Secondo il segretario democratico, la sfida elettorale sarà “chi vuole stare in Europa contro chi vuole i nazionalismi”, e quella che farà il Pd questa estate “sarà una campagna casa per casa, strada per strada”, con le feste dell’Unità che saranno una chiama per i volontari. “Ne metteremo insieme 100 mila”, spiega il segretario, “Ad agosto saremo in tutte le città semideserte, nelle periferie, per parlare con chi in vacanza non è potuto andare”.
Per quanto riguarda le alleanze, Letta dichiara di non voler tracciare confini, e spiega di voler dialogare con Calenda, Renzi, Di Maio e Speranza. E anche con i ministri usciti da Forza Italia che “meritano apprezzamento”, aggiunge: “Lo dico anche a coloro che a casa mia storcono il naso”. Niente spazio invece per i Cinquestelle. In quel caso “il percorso comune si è interrotto il 20 luglio e non può riprendere, è stato un punto di non ritorno”, afferma il leader dem: “avevo avvertito Conte che che non votare la prima fiducia sarebbe stato lo sparo di Sarajevo”.
Il presidente dei Cinquestelle ritiene da parte sua che sulla fine del governo Draghi ci sia “una diffusa forma di ipocrisia” e “si prova a scaricare la colpa sul Movimento, che ha solo chiesto di risolvere alcune criticità”. “È un’infamia” – attacca Conte – dare del traditore al Movimento. “Il primo colpo di questa crisi – riflette – l’ha sparato chi ha inserito nel decreto sugli aiuti una norma sull’inceneritore di Roma sapendo perfettamente di mettere due dita negli occhi al Movimento”. E secondo il presidente dei pentastellati, “un governo di unità nazionale che non riesce a costruire un terreno di dialettica politica, ma si affida a un decisionismo autoreferenziale”, dice, “finisce inevitabilmente per andare in cortocircuito e saltare”.
Quanto al campo largo, “L’ho sempre detto. Non si può pensare di definire con arroganza un perimetro di gioco e stabilire arbitrariamente chi vi è ammesso”. E ora “tocca al Pd decidere che cosa fare”, afferma Conte, che mette dei paletti: “Se i dem cercano una svolta moderata che possa accogliere anche l’agenda di Calenda, noi non ci possiamo stare”.

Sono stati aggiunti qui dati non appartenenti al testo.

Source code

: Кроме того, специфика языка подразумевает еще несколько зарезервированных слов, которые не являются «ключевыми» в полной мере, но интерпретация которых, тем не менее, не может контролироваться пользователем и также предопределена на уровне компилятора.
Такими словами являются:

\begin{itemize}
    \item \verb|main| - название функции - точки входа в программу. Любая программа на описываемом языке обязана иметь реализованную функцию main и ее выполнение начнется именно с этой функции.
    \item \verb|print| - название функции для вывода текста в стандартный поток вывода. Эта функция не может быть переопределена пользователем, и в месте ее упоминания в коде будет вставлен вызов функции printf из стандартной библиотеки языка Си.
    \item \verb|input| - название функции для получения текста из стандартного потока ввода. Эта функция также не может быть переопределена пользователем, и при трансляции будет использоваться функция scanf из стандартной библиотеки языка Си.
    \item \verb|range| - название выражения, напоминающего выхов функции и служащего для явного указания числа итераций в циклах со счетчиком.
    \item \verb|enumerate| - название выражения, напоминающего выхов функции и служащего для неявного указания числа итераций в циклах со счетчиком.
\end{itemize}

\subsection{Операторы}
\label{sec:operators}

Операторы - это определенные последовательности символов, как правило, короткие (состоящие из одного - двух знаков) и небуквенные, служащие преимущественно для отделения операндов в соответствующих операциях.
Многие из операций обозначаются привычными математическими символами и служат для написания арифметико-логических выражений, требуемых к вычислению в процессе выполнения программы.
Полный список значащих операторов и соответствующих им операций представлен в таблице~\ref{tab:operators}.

Del presidente del Consiglio Mario Draghi Conte dice di avere “sempre rispettato il ruolo”, ma “il prestigio non basta”, perché “servono risposte concrete”. Da Draghi – tira le somme Conte – “non abbiamo visto risposte adeguate alle nostre richieste”. La “nostra agenda”, prosegue, “ci definisce come i veri progressisti”. La campagna elettorale è partita. Commentando le promesse di Silvio Berlusconi, dice che “è cominciato il gioco a chi la spara più grossa. Io non partecipo. Voglio stare vicino a chi ha perso la speranza”.